Barbicane avait évidemment trouvé la seule raison plausible de cette déviation. Si petite qu'elle eût été, elle avait suffi à modifier la trajectoire du projectile. C'était une fatalité. L'audacieuse tentative avortait par une circonstance toute fortuite et, à moins d'événements exceptionnels, on ne pouvait plus atteindre le disque lunaire. En passerait-on assez près pour résoudre certaines questions de physique ou de géologie insolubles jusqu'alors ? C'était la question, la seule qui préoccupât maintenant les hardis voyageurs. Quant au sort que leur réservait l'avenir, ils n'y voulaient même pas songer. Cependant, que deviendraient-ils au milieu de ces solitudes infinies, eux à qui l'air devait bientôt manquer ? Quelques jours encore,

et ils tomberaient asphyxiés dans ce boulet errant à l'aventure. Mais quelques jours, c'étaient des siècles pour ces intrépides, et ils consacrèrent tous leurs instants à observer cette Lune qu'ils n'espéraient plus atteindre. La distance qui séparait alors le projectile du satellite fut estimée à deux cents lieues environ. Dans ces conditions, au point de vue de la visibilité des détails du disque, les voyageurs se trouvaient plus éloignés de la Lune que ne le sont les habitants de la Terre, armés de leurs puissants télescopes. On sait, en effet, que l'instrument monté par John Ross à Parson-Town, dont le grossissement est de six mille cinq cents fois, ramène la Lune à seize lieues ; de plus avec le puissant engin établi à Long's Peak, l'astre des nuits, grossi quarantehuit mille fois, était rapproché à moins de deux lieues, et les objets ayant dix mètres de diamètre s'y montraient suffisamment distincts. Ainsi donc, à cette distance, les détails topographiques de la Lune, observés sans lunette, n'étaient pas sensiblement déterminés. L'œil

saisissait le vaste contour de ces immenses dépressions improprement appelées « mers », mais il ne pouvait en reconnaître la nature. La saillie des montagnes disparaissait dans la splendide irradiation que produisait la réflexion des rayons solaires.
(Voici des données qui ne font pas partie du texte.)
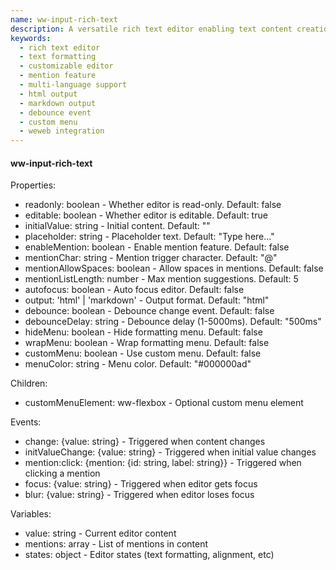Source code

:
 ```yaml
---
name: ww-input-rich-text
description: A versatile rich text editor enabling text content creation with formatting options, headings, lists, tables, media, read-only mode, mention support, and output format selection.
keywords:
  - rich text editor
  - text formatting
  - customizable editor
  - mention feature
  - multi-language support
  - html output
  - markdown output
  - debounce event
  - custom menu
  - weweb integration
---
```


#### ww-input-rich-text

Properties:
- readonly: boolean - Whether editor is read-only. Default: false
- editable: boolean - Whether editor is editable. Default: true
- initialValue: string - Initial content. Default: ""
- placeholder: string - Placeholder text. Default: "Type here..."
- enableMention: boolean - Enable mention feature. Default: false
- mentionChar: string - Mention trigger character. Default: "@"
- mentionAllowSpaces: boolean - Allow spaces in mentions. Default: false
- mentionListLength: number - Max mention suggestions. Default: 5
- autofocus: boolean - Auto focus editor. Default: false
- output: 'html' | 'markdown' - Output format. Default: "html"
- debounce: boolean - Debounce change event. Default: false
- debounceDelay: string - Debounce delay (1-5000ms). Default: "500ms"
- hideMenu: boolean - Hide formatting menu. Default: false
- wrapMenu: boolean - Wrap formatting menu. Default: false
- customMenu: boolean - Use custom menu. Default: false
- menuColor: string - Menu color. Default: "#000000ad"

Children:
- customMenuElement: ww-flexbox - Optional custom menu element

Events:
- change: {value: string} - Triggered when content changes
- initValueChange: {value: string} - Triggered when initial value changes
- mention:click: {mention: {id: string, label: string}} - Triggered when clicking a mention
- focus: {value: string} - Triggered when editor gets focus
- blur: {value: string} - Triggered when editor loses focus

Variables:
- value: string - Current editor content
- mentions: array - List of mentions in content
- states: object - Editor states (text formatting, alignment, etc)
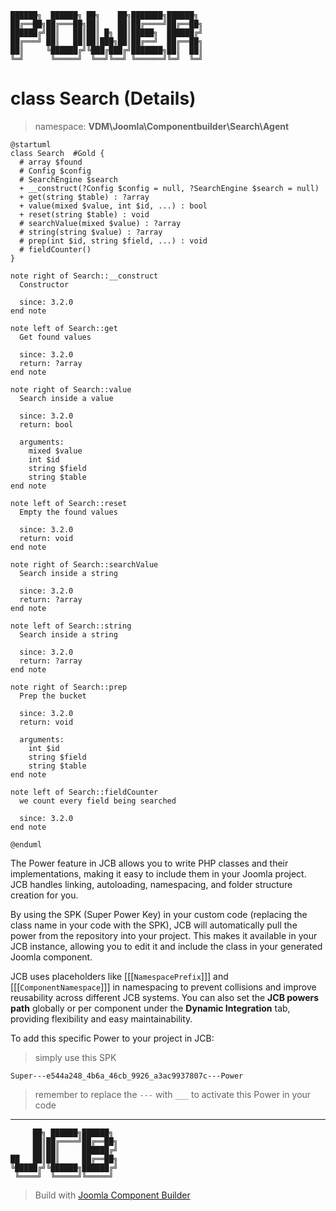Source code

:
 ```
██████╗  ██████╗ ██╗    ██╗███████╗██████╗
██╔══██╗██╔═══██╗██║    ██║██╔════╝██╔══██╗
██████╔╝██║   ██║██║ █╗ ██║█████╗  ██████╔╝
██╔═══╝ ██║   ██║██║███╗██║██╔══╝  ██╔══██╗
██║     ╚██████╔╝╚███╔███╔╝███████╗██║  ██║
╚═╝      ╚═════╝  ╚══╝╚══╝ ╚══════╝╚═╝  ╚═╝
```
# class Search (Details)
> namespace: **VDM\Joomla\Componentbuilder\Search\Agent**

```uml
@startuml
class Search  #Gold {
  # array $found
  # Config $config
  # SearchEngine $search
  + __construct(?Config $config = null, ?SearchEngine $search = null)
  + get(string $table) : ?array
  + value(mixed $value, int $id, ...) : bool
  + reset(string $table) : void
  # searchValue(mixed $value) : ?array
  # string(string $value) : ?array
  # prep(int $id, string $field, ...) : void
  # fieldCounter()
}

note right of Search::__construct
  Constructor

  since: 3.2.0
end note

note left of Search::get
  Get found values

  since: 3.2.0
  return: ?array
end note

note right of Search::value
  Search inside a value

  since: 3.2.0
  return: bool
  
  arguments:
    mixed $value
    int $id
    string $field
    string $table
end note

note left of Search::reset
  Empty the found values

  since: 3.2.0
  return: void
end note

note right of Search::searchValue
  Search inside a string

  since: 3.2.0
  return: ?array
end note

note left of Search::string
  Search inside a string

  since: 3.2.0
  return: ?array
end note

note right of Search::prep
  Prep the bucket

  since: 3.2.0
  return: void
  
  arguments:
    int $id
    string $field
    string $table
end note

note left of Search::fieldCounter
  we count every field being searched

  since: 3.2.0
end note
 
@enduml
```

The Power feature in JCB allows you to write PHP classes and their implementations, making it easy to include them in your Joomla project. JCB handles linking, autoloading, namespacing, and folder structure creation for you.

By using the SPK (Super Power Key) in your custom code (replacing the class name in your code with the SPK), JCB will automatically pull the power from the repository into your project. This makes it available in your JCB instance, allowing you to edit it and include the class in your generated Joomla component.

JCB uses placeholders like [[[`NamespacePrefix`]]] and [[[`ComponentNamespace`]]] in namespacing to prevent collisions and improve reusability across different JCB systems. You can also set the **JCB powers path** globally or per component under the **Dynamic Integration** tab, providing flexibility and easy maintainability.

To add this specific Power to your project in JCB:

> simply use this SPK
```
Super---e544a248_4b6a_46cb_9926_a3ac9937807c---Power
```
> remember to replace the `---` with `___` to activate this Power in your code

---
```
     ██╗ ██████╗██████╗
     ██║██╔════╝██╔══██╗
     ██║██║     ██████╔╝
██   ██║██║     ██╔══██╗
╚█████╔╝╚██████╗██████╔╝
 ╚════╝  ╚═════╝╚═════╝
```
> Build with [Joomla Component Builder](https://git.vdm.dev/joomla/Component-Builder)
Le regard, ébloui comme s'il se fût penché sur un bain d'argent en fusion, se détournait involontairement. Cependant la forme oblongue de l'astre se dégageait déjà. Il apparaissait comme un œuf gigantesque dont le petit bout était tourné vers la Terre. En effet, la Lune, liquide ou malléable aux premiers jours de sa formation, figurait alors une sphère parfaite ; mais, bientôt entraînée dans le centre d'attraction de la Terre, elle s'allongea sous l'influence de la pesanteur. À devenir satellite, elle perdit la pureté native de ses formes ; son centre de gravité se reporta en avant du centre de figure, et, de cette disposition, quelques savants tirèrent la conséquence que l'air et l'eau avaient pu se réfugier sur cette surface opposée de la Lune qu'on ne voit jamais de la Terre.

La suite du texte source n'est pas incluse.